Closing Your Pull Request / JIRA

  • If a change is accepted, it will be merged, and the pull request will automatically be closed, along with the associated JIRA if any
    • Note that in the rare case you are asked to open a pull request against a branch beside the master, you actually have to close the pull request manually
    • The JIRA will be Assigned to the primary contributor to the change as a way of giving credit. If the JIRA isn’t closed and/or Assigned promptly, comment on the JIRA.
  • If your pull request is ultimately rejected, please close it promptly
    • … because committers can’t close PRs directly
    • Pull requests will be automatically closed by an automated process at Apache after about a week if a committer has made a comment like “mind closing this PR?” This means that the committer is specifically requesting that it be closed.
  • If a pull request has gotten little or no attention, consider improving the description or the change itself and ping likely reviewers again after a few days.
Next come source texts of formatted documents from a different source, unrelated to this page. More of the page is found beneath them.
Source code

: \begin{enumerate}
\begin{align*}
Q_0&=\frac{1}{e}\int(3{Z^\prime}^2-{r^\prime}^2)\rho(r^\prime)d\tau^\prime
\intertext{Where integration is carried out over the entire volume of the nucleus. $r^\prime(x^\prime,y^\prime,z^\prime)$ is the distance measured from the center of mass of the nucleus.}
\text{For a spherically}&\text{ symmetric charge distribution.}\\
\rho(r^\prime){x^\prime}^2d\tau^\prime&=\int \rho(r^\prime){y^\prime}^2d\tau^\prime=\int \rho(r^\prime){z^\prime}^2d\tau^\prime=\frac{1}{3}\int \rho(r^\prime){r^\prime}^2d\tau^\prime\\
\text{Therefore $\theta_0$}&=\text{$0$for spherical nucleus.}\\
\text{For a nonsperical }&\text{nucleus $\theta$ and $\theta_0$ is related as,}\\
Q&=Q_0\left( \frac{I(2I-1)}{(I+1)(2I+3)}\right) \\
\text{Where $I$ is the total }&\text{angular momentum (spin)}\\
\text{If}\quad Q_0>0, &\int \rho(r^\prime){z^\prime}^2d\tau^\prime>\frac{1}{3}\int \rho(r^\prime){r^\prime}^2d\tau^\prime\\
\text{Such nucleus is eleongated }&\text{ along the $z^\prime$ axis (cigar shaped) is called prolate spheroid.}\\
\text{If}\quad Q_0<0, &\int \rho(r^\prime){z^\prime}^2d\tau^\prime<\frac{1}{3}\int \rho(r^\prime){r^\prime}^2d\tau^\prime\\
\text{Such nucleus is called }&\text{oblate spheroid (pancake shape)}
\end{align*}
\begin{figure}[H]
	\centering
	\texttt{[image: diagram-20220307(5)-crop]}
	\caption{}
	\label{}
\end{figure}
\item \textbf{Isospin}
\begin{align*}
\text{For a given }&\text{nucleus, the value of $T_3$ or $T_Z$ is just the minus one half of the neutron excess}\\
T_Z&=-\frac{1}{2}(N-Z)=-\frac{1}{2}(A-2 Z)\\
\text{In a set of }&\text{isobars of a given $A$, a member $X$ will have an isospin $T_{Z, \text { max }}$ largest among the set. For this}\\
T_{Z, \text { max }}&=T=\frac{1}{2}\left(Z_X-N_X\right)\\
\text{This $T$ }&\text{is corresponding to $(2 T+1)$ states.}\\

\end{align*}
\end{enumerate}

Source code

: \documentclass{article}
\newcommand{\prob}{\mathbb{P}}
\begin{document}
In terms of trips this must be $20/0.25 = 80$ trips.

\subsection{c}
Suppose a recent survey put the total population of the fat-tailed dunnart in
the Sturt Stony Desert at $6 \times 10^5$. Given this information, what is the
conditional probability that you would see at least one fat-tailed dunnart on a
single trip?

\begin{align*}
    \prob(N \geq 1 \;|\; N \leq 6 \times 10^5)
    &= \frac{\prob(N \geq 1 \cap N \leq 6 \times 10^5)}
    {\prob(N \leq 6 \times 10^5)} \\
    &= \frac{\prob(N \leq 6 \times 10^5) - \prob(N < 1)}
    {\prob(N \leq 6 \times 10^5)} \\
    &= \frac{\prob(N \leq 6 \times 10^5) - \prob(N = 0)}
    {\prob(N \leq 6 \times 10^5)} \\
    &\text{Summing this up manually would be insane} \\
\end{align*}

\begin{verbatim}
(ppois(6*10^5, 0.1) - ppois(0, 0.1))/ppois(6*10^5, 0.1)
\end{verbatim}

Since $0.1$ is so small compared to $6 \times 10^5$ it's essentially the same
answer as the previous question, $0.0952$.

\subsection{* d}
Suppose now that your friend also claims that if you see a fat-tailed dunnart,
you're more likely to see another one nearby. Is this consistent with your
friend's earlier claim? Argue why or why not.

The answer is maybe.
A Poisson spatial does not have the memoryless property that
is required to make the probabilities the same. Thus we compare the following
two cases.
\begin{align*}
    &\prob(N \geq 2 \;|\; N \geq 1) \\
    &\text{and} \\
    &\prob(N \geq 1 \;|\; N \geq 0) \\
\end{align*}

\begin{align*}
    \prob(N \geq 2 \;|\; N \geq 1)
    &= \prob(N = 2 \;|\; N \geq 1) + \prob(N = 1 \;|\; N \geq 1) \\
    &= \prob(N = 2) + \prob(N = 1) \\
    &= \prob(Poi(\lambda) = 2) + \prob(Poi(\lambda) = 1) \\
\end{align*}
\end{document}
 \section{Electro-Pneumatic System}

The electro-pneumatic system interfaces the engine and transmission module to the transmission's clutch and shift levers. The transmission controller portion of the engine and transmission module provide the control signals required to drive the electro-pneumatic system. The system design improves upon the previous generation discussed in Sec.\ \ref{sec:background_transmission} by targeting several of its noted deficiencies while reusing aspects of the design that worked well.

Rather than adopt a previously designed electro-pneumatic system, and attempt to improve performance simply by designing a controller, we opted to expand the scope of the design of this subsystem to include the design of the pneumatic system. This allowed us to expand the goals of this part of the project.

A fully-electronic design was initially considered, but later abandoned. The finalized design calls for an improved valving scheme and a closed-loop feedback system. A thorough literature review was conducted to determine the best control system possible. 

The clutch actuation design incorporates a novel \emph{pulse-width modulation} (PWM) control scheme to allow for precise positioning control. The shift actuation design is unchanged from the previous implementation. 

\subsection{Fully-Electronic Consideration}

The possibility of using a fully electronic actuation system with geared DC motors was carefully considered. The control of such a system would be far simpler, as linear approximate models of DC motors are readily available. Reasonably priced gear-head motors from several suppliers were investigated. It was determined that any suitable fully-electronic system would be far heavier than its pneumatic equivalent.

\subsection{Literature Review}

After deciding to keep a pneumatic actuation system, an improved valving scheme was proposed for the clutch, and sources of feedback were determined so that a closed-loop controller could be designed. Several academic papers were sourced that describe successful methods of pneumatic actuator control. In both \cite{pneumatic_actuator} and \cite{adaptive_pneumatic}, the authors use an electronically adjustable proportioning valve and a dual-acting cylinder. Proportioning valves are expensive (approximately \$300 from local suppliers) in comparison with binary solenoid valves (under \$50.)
Consider proposing a change that’s easier to include, like a smaller and/or less invasive change.
  • If it has been reviewed but not taken up after weeks, after soliciting review from the most relevant reviewers, or, has met with neutral reactions, the outcome may be considered a “soft no”. It is helpful to withdraw and close the PR in this case.
  • If a pull request is closed because it is deemed not the right approach to resolve a JIRA, then leave the JIRA open. However, if the review makes it clear that the issue identified in the JIRA is not going to be resolved by any pull request (not a problem, won’t fix) then also resolve the JIRA

Code Style

For Java code, Apache IoTDB follows Google’s Java Style Guide.